• The task:
There is one span to output from the data below: the lines starting at the line with "1. To create" and ending at the line with "1. Open the". Output it exactly, ends included, nothing more.

*** Opening of Records shown ***

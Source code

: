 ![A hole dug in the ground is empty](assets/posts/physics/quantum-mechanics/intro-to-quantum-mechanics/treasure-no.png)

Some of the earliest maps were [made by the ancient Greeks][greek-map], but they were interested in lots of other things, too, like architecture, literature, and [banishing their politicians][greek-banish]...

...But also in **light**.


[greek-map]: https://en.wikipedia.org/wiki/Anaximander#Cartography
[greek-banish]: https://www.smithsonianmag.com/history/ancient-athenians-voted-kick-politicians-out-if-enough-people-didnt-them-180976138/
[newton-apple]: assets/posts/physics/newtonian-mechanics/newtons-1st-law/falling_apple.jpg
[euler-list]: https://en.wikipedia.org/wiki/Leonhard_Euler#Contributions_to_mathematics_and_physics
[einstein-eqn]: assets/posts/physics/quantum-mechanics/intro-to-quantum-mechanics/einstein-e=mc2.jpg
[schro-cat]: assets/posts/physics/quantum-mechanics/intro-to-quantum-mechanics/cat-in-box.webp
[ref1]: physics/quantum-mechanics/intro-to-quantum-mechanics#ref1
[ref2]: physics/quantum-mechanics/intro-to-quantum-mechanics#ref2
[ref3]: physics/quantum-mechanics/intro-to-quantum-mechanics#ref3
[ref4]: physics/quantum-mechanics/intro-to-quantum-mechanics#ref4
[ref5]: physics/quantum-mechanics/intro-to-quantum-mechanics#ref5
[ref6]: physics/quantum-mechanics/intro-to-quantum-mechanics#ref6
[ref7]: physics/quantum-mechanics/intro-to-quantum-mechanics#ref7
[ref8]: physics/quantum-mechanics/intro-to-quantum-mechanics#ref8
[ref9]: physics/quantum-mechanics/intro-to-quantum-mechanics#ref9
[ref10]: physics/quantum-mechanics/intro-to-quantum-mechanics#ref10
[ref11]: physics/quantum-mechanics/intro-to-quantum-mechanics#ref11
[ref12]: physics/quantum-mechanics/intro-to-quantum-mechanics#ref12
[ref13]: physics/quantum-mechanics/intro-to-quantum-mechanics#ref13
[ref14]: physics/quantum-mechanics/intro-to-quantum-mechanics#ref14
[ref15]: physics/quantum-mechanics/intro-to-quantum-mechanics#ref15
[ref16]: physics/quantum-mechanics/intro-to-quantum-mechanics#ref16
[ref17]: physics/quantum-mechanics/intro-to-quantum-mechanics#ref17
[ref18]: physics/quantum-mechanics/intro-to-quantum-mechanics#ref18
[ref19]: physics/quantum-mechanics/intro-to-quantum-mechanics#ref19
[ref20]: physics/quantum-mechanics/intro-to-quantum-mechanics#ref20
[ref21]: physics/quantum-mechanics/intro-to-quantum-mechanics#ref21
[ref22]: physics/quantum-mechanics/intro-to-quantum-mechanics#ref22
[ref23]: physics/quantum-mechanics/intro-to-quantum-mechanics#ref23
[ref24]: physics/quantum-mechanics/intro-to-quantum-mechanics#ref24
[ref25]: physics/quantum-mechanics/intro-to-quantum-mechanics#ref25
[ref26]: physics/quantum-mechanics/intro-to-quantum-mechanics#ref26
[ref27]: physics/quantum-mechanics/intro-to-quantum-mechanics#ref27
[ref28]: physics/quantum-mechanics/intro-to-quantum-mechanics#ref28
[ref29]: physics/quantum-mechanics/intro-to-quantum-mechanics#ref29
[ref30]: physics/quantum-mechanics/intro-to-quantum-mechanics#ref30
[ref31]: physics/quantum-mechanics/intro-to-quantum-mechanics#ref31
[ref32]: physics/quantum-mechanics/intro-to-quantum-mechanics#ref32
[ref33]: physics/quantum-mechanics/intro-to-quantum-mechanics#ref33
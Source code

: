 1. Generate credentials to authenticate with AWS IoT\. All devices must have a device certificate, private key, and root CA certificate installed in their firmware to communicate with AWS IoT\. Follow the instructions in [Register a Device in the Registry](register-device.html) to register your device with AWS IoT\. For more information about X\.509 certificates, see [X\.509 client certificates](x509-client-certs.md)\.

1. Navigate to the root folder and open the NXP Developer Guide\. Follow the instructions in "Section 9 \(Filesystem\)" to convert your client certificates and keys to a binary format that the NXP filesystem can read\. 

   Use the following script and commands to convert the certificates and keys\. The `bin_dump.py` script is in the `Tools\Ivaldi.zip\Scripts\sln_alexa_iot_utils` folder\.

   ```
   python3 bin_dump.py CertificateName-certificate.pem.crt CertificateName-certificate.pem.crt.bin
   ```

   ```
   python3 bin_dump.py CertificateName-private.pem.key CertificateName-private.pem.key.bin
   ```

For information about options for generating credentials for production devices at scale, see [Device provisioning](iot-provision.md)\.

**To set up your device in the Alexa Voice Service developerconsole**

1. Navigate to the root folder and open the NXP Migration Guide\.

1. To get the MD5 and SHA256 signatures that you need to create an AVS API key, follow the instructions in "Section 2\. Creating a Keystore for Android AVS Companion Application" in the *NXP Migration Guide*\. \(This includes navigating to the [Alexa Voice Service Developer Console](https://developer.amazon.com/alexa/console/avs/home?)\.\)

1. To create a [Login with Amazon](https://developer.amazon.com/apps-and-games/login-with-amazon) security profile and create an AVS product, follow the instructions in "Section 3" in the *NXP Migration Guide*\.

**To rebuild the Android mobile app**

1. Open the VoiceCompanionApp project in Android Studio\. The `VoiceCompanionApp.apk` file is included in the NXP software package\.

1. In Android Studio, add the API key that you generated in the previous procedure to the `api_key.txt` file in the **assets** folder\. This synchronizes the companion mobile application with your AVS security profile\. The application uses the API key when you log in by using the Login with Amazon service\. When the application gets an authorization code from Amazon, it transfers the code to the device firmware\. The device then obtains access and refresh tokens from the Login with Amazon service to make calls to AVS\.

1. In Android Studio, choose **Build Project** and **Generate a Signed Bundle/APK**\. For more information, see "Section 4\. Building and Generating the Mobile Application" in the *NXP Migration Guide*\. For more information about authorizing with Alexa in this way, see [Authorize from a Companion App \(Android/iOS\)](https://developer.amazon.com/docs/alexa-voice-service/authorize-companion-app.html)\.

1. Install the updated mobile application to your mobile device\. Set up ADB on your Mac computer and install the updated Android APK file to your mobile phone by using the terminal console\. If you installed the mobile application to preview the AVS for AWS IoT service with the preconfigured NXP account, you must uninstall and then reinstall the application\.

*** Close of Records shown ***

• Solution for this problem:
1. To create a [Login with Amazon](https://developer.amazon.com/apps-and-games/login-with-amazon) security profile and create an AVS product, follow the instructions in "Section 3" in the *NXP Migration Guide*\.

**To rebuild the Android mobile app**

1. Open the VoiceCompanionApp project in Android Studio\. The `VoiceCompanionApp.apk` file is included in the NXP software package\.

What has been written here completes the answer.